Des mots … encore des maux …

Lundi 10 décembre 2018

Il y a 12 ans, Julian Assange révélait dans son fameux Wikileaks des documents officiels concernant plusieurs relations d’Etat, confidentielles. L’auteur de ces fuites est désormais réfugié à l’ambassade d’Équateur à Londres sous peine d’être arrêté.
Quelque temps après, sous le titre de Wiki…fuites, nous publiions un article sur la nécessité du secret. Vive la transparence, mais jusqu’à un certain point qu’il convient de ne pas franchir.

En 10 ans, cet article vient d’atteindre les 70 000 visites.
Il y a certes d’autres articles, notamment sur les sacrements dans l’Eglise, qui dépassent de loin ce chiffre ; mais un tel niveau pour une réflexion chrétienne sur un fait de société est propre à nous étonner.

Au-delà de ce succès, c’est la nécessité à se poser des questions sur des mots, des aspects de notre quotidien, de l’actualité, qui méritent d’être mis en exergue.

Certaines attitudes, certains mots doivent recueillir notre attention.
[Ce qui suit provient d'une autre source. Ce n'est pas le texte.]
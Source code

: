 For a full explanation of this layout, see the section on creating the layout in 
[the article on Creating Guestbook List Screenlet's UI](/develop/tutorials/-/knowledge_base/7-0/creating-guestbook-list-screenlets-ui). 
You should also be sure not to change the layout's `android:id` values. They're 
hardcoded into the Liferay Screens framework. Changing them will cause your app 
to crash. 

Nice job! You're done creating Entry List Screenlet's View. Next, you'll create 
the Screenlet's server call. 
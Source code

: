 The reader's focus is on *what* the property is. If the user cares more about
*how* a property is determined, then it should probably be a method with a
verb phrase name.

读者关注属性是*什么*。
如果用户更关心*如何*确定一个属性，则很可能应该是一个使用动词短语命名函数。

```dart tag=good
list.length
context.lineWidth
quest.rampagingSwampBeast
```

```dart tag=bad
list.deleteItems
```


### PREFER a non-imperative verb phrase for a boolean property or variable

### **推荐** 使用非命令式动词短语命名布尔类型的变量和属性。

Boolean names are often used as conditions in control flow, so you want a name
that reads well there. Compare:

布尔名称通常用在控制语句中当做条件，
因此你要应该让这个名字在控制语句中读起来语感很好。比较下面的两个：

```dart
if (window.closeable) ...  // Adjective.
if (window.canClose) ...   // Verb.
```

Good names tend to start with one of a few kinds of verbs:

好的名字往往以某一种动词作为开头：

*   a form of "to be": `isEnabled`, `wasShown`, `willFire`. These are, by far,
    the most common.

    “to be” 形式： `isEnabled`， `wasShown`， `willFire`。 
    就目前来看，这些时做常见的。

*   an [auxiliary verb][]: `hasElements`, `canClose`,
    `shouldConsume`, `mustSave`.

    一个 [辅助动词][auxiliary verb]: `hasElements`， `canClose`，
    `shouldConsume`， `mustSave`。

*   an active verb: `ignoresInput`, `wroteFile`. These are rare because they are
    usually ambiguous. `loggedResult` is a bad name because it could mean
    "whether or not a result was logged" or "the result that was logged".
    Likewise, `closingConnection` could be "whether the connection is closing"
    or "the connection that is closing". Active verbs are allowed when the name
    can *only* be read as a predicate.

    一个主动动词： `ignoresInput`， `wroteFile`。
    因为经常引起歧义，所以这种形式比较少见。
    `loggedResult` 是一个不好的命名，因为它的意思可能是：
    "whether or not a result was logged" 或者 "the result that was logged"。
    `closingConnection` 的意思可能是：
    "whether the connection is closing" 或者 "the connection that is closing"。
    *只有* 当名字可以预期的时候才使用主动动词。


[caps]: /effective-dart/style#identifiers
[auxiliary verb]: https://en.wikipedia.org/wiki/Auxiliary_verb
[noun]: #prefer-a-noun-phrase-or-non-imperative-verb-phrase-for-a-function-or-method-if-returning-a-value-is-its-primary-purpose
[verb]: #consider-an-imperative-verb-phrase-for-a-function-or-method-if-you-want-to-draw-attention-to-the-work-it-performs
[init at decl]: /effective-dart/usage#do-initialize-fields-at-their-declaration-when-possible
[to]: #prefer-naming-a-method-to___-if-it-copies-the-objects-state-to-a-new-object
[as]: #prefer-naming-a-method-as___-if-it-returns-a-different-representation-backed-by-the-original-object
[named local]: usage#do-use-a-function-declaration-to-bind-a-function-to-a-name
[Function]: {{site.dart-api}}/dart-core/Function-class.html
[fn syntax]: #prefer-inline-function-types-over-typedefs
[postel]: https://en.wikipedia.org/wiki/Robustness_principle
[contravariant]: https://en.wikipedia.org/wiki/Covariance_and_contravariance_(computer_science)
Tout est désormais banalisé, voire désacralisé, en tout cas signe d’irrespect. Les mots deviennent des maux, quand ils font mal. L’humour n’a plus de limites, il verse alors dans le plus vil, le plus abject. Et pourtant il nous en faut de l’humour, lui qui permet de prendre distance, de sourire sans moquerie, de saillir des mots d’esprit, que l’on dit aussi spirituels.

C’est donc le respect des êtres, des croyances et des intimes convictions qui doit nous soucier. La vulgarité, la violence en tout genre sont devenus l’expression la plus courante des échanges en société

Toute violence amène à la vengeance, à la haine. Comme dit Boudda « si la haine répond à la haine, quand donc finira la haine ? ».